How many lines in the data below have the string "assets"? Reply with the number alone.

*** ENTRIES SHOWN Section Begins ***

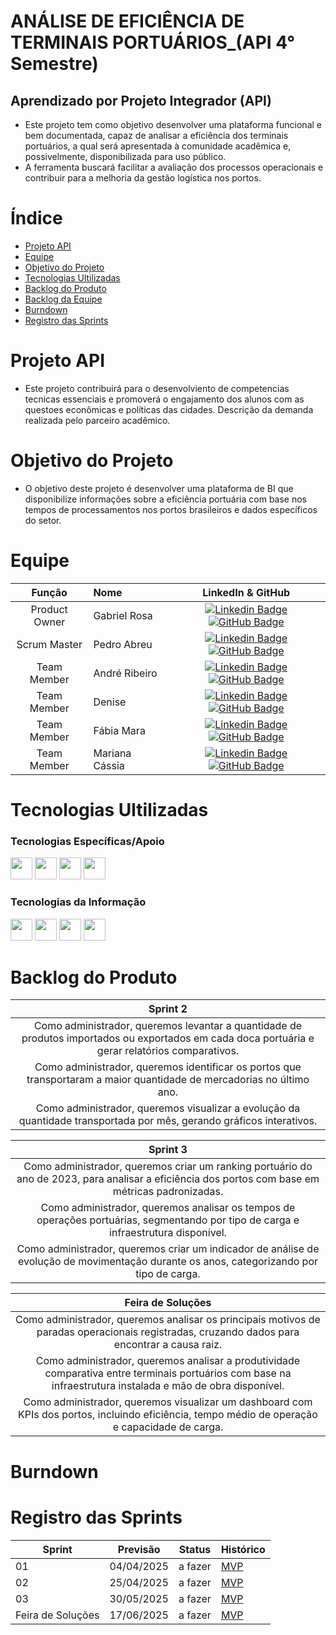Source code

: # ANÁLISE DE EFICIÊNCIA DE TERMINAIS PORTUÁRIOS_(API 4° Semestre)

## Aprendizado por Projeto Integrador (API) 

 +  Este projeto tem como objetivo desenvolver uma plataforma funcional e bem documentada, capaz de analisar a eficiência dos terminais portuários, a qual será apresentada à comunidade acadêmica e, possivelmente, disponibilizada para uso público.
+ A ferramenta buscará facilitar a avaliação dos processos operacionais e contribuir para a melhoria da gestão logística nos portos.

# Índice

* [Projeto API](#projeto-API)
* [Equipe](#equipe)
* [Objetivo do Projeto](#objetivo-do-projeto)
* [Tecnologias Ultilizadas](#Tecnologias-Ultilizadas)
* [Backlog do Produto](#Backlog-do-Produto)
* [Backlog da Equipe](#Backlog-da-Equipe)
* [Burndown](#Burndown)
* [Registro das Sprints](#Registro-das-Sprints)

# Projeto API

+ Este projeto contribuirá para o desenvolviento de competencias tecnicas essenciais e promoverá o engajamento dos alunos com as questoes econômicas e políticas das cidades. 
Descrição da demanda realizada pelo parceiro acadêmico.

# Objetivo do Projeto

+ O objetivo deste projeto é desenvolver uma plataforma de BI que disponibilize informações sobre a eficiência portuária com base nos tempos de processamentos nos portos brasileiros e dados específicos do setor.

# Equipe
|    Função     | Nome                                  |                                                                                                                                                      LinkedIn & GitHub                                                                                                                                                      |
| :-----------: | :------------------------------------ | :-------------------------------------------------------------------------------------------------------------------------------------------------------------------------------------------------------------------------------------------------------------------------------------------------------------------------: |
| Product Owner |   Gabriel Rosa         |     [![Linkedin Badge](https://img.shields.io/badge/Linkedin-blue?style=flat-square&logo=Linkedin&logoColor=white)](https://www.linkedin.com/in/joaomarcosoliveiraa) [![GitHub Badge](https://img.shields.io/badge/GitHub-111217?style=flat-square&logo=github&logoColor=white)](https://github.com/JoaoM-py)              |
| Scrum Master  | Pedro Abreu |      [![Linkedin Badge](https://img.shields.io/badge/Linkedin-blue?style=flat-square&logo=Linkedin&logoColor=white)](https://www.linkedin.com/in/mariagabrielareis/) [![GitHub Badge](https://img.shields.io/badge/GitHub-111217?style=flat-square&logo=github&logoColor=white)](https://github.com/PedroHFAbreu)     |
| Team Member   | André Ribeiro             |         [![Linkedin Badge](https://img.shields.io/badge/Linkedin-blue?style=flat-square&logo=Linkedin&logoColor=white)](https://www.linkedin.com/in/antonio-nepomuceno-04943720a/) [![GitHub Badge](https://img.shields.io/badge/GitHub-111217?style=flat-square&logo=github&logoColor=white)](https://github.com/Nepoun)        |
|  Team Member  | Denise                 |         [![Linkedin Badge](https://img.shields.io/badge/Linkedin-blue?style=flat-square&logo=Linkedin&logoColor=white)](https://www.linkedin.com/in/caio-vitor-c1/) [![GitHub Badge](https://img.shields.io/badge/GitHub-111217?style=flat-square&logo=github&logoColor=white)](https://github.com/CaioVitorDias1)        |
|  Team Member  | Fábia Mara                 |   [![Linkedin Badge](https://img.shields.io/badge/Linkedin-blue?style=flat-square&logo=Linkedin&logoColor=white)](https://www.linkedin.com/in/gabriel-camargo-915452196/) [![GitHub Badge](https://img.shields.io/badge/GitHub-111217?style=flat-square&logo=github&logoColor=white)](https://github.com/FabiaMPF)   |
|  Team Member  | Mariana Cássia      |           [![Linkedin Badge](https://img.shields.io/badge/Linkedin-blue?style=flat-square&logo=Linkedin&logoColor=white)](https://www.linkedin.com/in/gioliveirass) [![GitHub Badge](https://img.shields.io/badge/GitHub-111217?style=flat-square&logo=github&logoColor=white)](https://github.com/Mcsalme)          |

# Tecnologias Ultilizadas
### Tecnologias Específicas/Apoio
<img src="https://github.com/user-attachments/assets/ca697efd-e0a7-4591-9f42-76970a16d310" width="35" height="35">
<img src="https://github.com/user-attachments/assets/0df3d268-d37b-44e3-be9d-40aee1c7d4f1" width="35" height="35">
<img src="https://github.com/user-attachments/assets/c5470877-f635-4cbe-a5b4-813bba721d30" width="35" height="35">
<img src="https://github.com/user-attachments/assets/0b5165e4-9e87-4ca0-8954-cc81a72e4514" width="35" height="35">
  
 ### Tecnologias da Informação
<img src="https://github.com/user-attachments/assets/5a445284-99ef-4a6b-8e27-fcdd06695f1d" width="35" height="35">
<img src="https://github.com/user-attachments/assets/9d92d746-b5f5-48c6-bb0e-88827c7b3a25" width="35" height="35">
<img src="https://github.com/user-attachments/assets/b947a916-a4ea-4a53-a8fb-0b188913b3a4" width="35" height="35">
<img src="https://github.com/user-attachments/assets/6a248392-6dc8-4d5c-b410-113487d164cf" width="35" height="35">

# Backlog do Produto

| Sprint 2 |
|:--------:|
| Como administrador, queremos levantar a quantidade de produtos importados ou exportados em cada doca portuária e gerar relatórios comparativos.|
| Como administrador, queremos identificar os portos que transportaram a maior quantidade de mercadorias no último ano. |
| Como administrador, queremos visualizar a evolução da quantidade transportada por mês, gerando gráficos interativos. |

| Sprint 3 |
|:--------:|
| Como administrador, queremos criar um ranking portuário do ano de 2023, para analisar a eficiência dos portos com base em métricas padronizadas.|
| Como administrador, queremos analisar os tempos de operações portuárias, segmentando por tipo de carga e infraestrutura disponível. |
| Como administrador, queremos criar um indicador de análise de evolução de movimentação durante os anos, categorizando por tipo de carga.|


| Feira de Soluções |
|:--------:|
| Como administrador, queremos analisar os principais motivos de paradas operacionais registradas, cruzando dados para encontrar a causa raiz.|
| Como administrador, queremos analisar a produtividade comparativa entre terminais portuários com base na infraestrutura instalada e mão de obra disponível. | 
| Como administrador, queremos visualizar um dashboard com KPIs dos portos, incluindo eficiência, tempo médio de operação e capacidade de carga.|

     
# Burndown
    
# Registro das Sprints

Sprint | Previsão | Status| Histórico|
|------|--------|------|--------|
|01 | 04/04/2025 | a fazer| [MVP](https://) | 
|02|  25/04/2025| a fazer|[MVP](https://) | 
|03| 30/05/2025 | a fazer|[MVP](https://) | 
|Feira de Soluções|17/06/2025 |a fazer |[MVP](https://) |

*** ENTRIES SHOWN Section Ends ***

**SOLUTION TO THIS TASK**
8